多くの視聴者は、諦めてしまった憧れに対し必死で手を伸ばす蛇森に憧れを諦めた自分を重ねたり、蛇森を我が子のように応援するような気持で見ていた事と思う。7話のドラマは視聴者にダイレクトに干渉し、私も誰も使っていない家のウクレレを弾きたくなった。

それは、今までのような眺めているだけで十分というところから、エモーショナルに変化して他者に干渉する事を良しとして描いていると思う。6話までの空気で油断していたところに、力のこもった7話のアニオリ回で、ふいに右ストレートを撃ち込まれて度肝を抜かれた、というのが率直な感想である。この変化があるからこそ、小路の物語が紡がれてゆく未来が見えるし、今までよりも能動的に作品にハマれると思うし、残りの話も期待しかない。

キャラ

明日小路

絶対的なキラキラ感を持つ美少女。田舎育ちで身体能力、運動神経が高い。朗読(=妹への読み聞かせ)は情感豊か。演劇部に所属。料理は苦手。靴下穴やゲップを恥ずかしがる。

7話の小路は、キラキラした瞳で楽器奏者の憧れを示し、木崎に遠ざかっていたピアノを練習させ、未経験者の蛇森にギターを弾かせた。木崎の練習演奏は隠れていたので小さく手を叩いていたが、蛇森の拙いギター演奏にも全力の拍手を惜しみなく送っていた。

木崎のピアノ演奏後、蛇森は自信を無くし、本当は弾けないとその場を去ろうとするところ、手を握って無理やり引き留めた。蛇森の苦労を知ってか知らずか、というところは明確に描かれないが、戸鹿野との会話の雰囲気で、それを察していたのかもしれない。

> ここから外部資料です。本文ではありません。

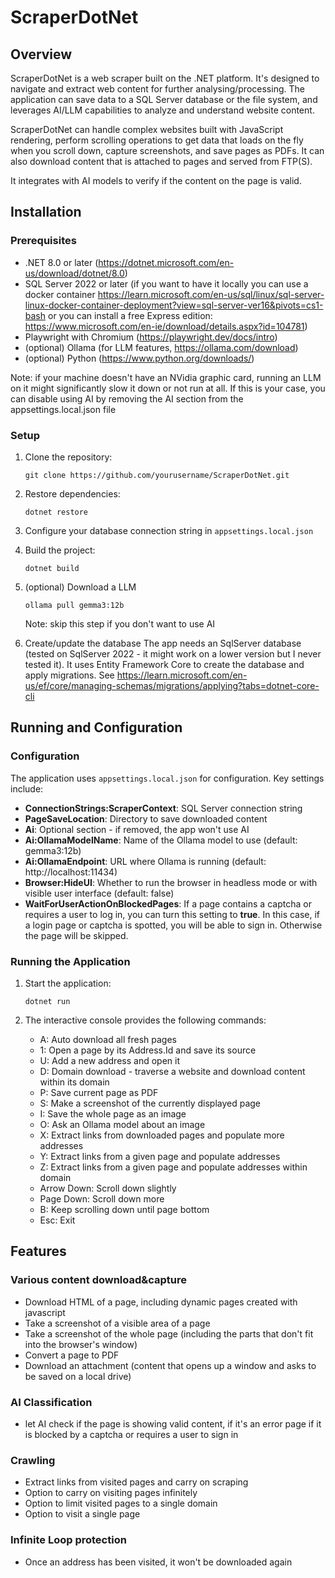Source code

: # ScraperDotNet

## Overview

ScraperDotNet is a web scraper built on the .NET platform. It's designed to navigate and extract web content for further analysing/processing. The application can save data to a SQL Server database or the file system, and leverages AI/LLM capabilities to analyze and understand website content. 

ScraperDotNet can handle complex websites built with JavaScript rendering, perform scrolling operations to get data that loads on the fly when you scroll down, capture screenshots, and save pages as PDFs. It can also download content that is attached to pages and served from FTP(S). 

It integrates with AI models to verify if the content on the page is valid.

## Installation

### Prerequisites

- .NET 8.0 or later (https://dotnet.microsoft.com/en-us/download/dotnet/8.0)
- SQL Server 2022 or later (if you want to have it locally you can use a docker container https://learn.microsoft.com/en-us/sql/linux/sql-server-linux-docker-container-deployment?view=sql-server-ver16&pivots=cs1-bash or you can install a free Express edition: https://www.microsoft.com/en-ie/download/details.aspx?id=104781)
- Playwright with Chromium (https://playwright.dev/docs/intro)
- (optional) Ollama (for LLM features, https://ollama.com/download)
- (optional) Python (https://www.python.org/downloads/)

Note: if your machine doesn't have an NVidia graphic card, running an LLM on it might significantly slow it down or not run at all. If this is your case, you can disable using AI by removing the AI section from the appsettings.local.json file

### Setup

1. Clone the repository:
   ```
   git clone https://github.com/yourusername/ScraperDotNet.git
   ```

2. Restore dependencies:
   ```
   dotnet restore
   ```

3. Configure your database connection string in `appsettings.local.json`

4. Build the project:
   ```
   dotnet build
   ```

5. (optional) Download a LLM
   ```
   ollama pull gemma3:12b
   ```

   Note: skip this step if you don't want to use AI

6. Create/update the database
   The app needs an SqlServer database (tested on SqlServer 2022 - it might work on a lower version but I never tested it). It uses Entity Framework Core to create the database and apply migrations. See https://learn.microsoft.com/en-us/ef/core/managing-schemas/migrations/applying?tabs=dotnet-core-cli

## Running and Configuration

### Configuration

The application uses `appsettings.local.json` for configuration. Key settings include:

- **ConnectionStrings:ScraperContext**: SQL Server connection string
- **PageSaveLocation**: Directory to save downloaded content
- **Ai**: Optional section - if removed, the app won't use AI
- **Ai:OllamaModelName**: Name of the Ollama model to use (default: gemma3:12b)
- **Ai:OllamaEndpoint**: URL where Ollama is running (default: http://localhost:11434)
- **Browser:HideUI**: Whether to run the browser in headless mode or with visible user interface (default: false)
- **WaitForUserActionOnBlockedPages**: If a page contains a captcha or requires a user to log in, you can turn this setting to **true**. In this case, if a login page or captcha is spotted, you will be able to sign in. Otherwise the page will be skipped.

### Running the Application

1. Start the application:
   ```
   dotnet run
   ```

2. The interactive console provides the following commands:
   - A: Auto download all fresh pages
   - 1: Open a page by its Address.Id and save its source
   - U: Add a new address and open it
   - D: Domain download - traverse a website and download content within its domain
   - P: Save current page as PDF
   - S: Make a screenshot of the currently displayed page
   - I: Save the whole page as an image
   - O: Ask an Ollama model about an image
   - X: Extract links from downloaded pages and populate more addresses
   - Y: Extract links from a given page and populate addresses
   - Z: Extract links from a given page and populate addresses within domain
   - Arrow Down: Scroll down slightly
   - Page Down: Scroll down more
   - B: Keep scrolling down until page bottom
   - Esc: Exit

## Features

### Various content download&capture
- Download HTML of a page, including dynamic pages created with javascript 
- Take a screenshot of a visible area of a page
- Take a screenshot of the whole page (including the parts that don't fit into the browser's window)
- Convert a page to PDF
- Download an attachment (content that opens up a window and asks to be saved on a local drive)

### AI Classification
- let AI check if the page is showing valid content, if it's an error page if it is blocked by a captcha or requires a user to sign in

### Crawling
- Extract links from visited pages and carry on scraping
- Option to carry on visiting pages infinitely 
- Option to limit visited pages to a single domain
- Option to visit a single page

### Infinite Loop protection
- Once an address has been visited, it won't be downloaded again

とにかく、小路にとって演奏に優劣は存在せず、むしろ小路のために頑張って努力して弾いた蛇森を強く賞賛したと視聴者は感じられる作りである。

最終的に、木崎のピアノ演奏も、蛇森のギター演奏も自信の憧れの姿であり、自分もまた演劇に打ち込むというやる気の循環を持って7話を終わる。

蛇森生静

エレキギターへの憧れはあるが、面倒くさがりなのか軽音部(?)でつるむこともせず、譜面も読めず、汗をかかずに生きて来た。しかし、小路のお願いを断り切れずギターを弾く約束を。寮にはインテリアになっていた父親のギターがあり、それでとりあえず単音のドレミファソラシドを練習し始める。

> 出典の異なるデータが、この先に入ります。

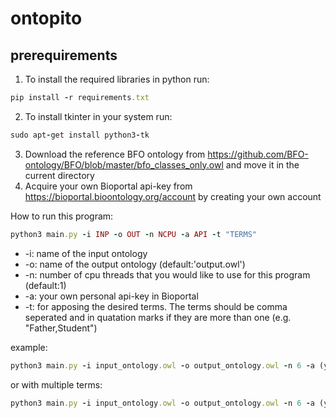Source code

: # ontopito

## prerequirements

1. To install the required libraries in python run:
```ruby
pip install -r requirements.txt
```
2. To install tkinter in your system run:
```ruby
sudo apt-get install python3-tk
```
3. Download the reference BFO ontology from https://github.com/BFO-ontology/BFO/blob/master/bfo_classes_only.owl and move it in the current directory
4. Acquire your own Bioportal api-key from https://bioportal.bioontology.org/account by creating your own account

How to run this program:
```ruby
python3 main.py -i INP -o OUT -n NCPU -a API -t "TERMS"
```

- \-i: name of the input ontology
- \-o: name of the output ontology (default:'output.owl')
- \-n: number of cpu threads that you would like to use for this program (default:1)
- \-a: your own personal api-key in Bioportal
- \-t: for apposing the desired terms. The terms should be comma seperated and in quatation marks if they are more than one (e.g. "Father,Student")

example:
```ruby
python3 main.py -i input_ontology.owl -o output_ontology.owl -n 6 -a (your api-key) -t Human
```
or with multiple terms:

```ruby
python3 main.py -i input_ontology.owl -o output_ontology.owl -n 6 -a (your api-key) -t "Father,Student"
```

しかし、一般的には和音のコード進行で演奏するモノであり、すでにそこから障壁となっていた。弦が切れてしまい難しさから逃げてしまいたくなる蛇森の尻を叩いたのは同室の戸鹿野だった。いきなりは出来ないから、最初は簡単な所から始めてゆけばいい。そこから諦めずに練習を続けた。左手の指は絆創膏だらけになり、授業中も空気中で弦を押さえた。

演奏当日、蛇森の足取りは重いが、牧羊犬である戸鹿野がしっかりクールに蛇森を教室まで連れて来た。そして、言いずらそうに小路と夕方の約束をした。

演奏直前にハプニングがあり木崎のピアノ練習を聴かされてしまう。上手すぎる演奏の後ですっかり自信を無くしてしまい、ギターを片付けて帰ろうとするが、小路の懇願もありチェリーを演奏する。拙くて冷や汗ものの演奏だったが、なんとか最後まで演奏できた。

思うに今回の演奏というのは小路だけに聴かせる小路へのプレゼントである。それは、自分自身をさらけ出す告白に近いのかもしれない。その演奏に対し、小路は全直で拍手し蛇森を賞賛した。力強い肯定である。蛇森はこの肯定を持って自信を付け、さらなるステップの練習に励む。また上達した演奏を小路に聴かせるために。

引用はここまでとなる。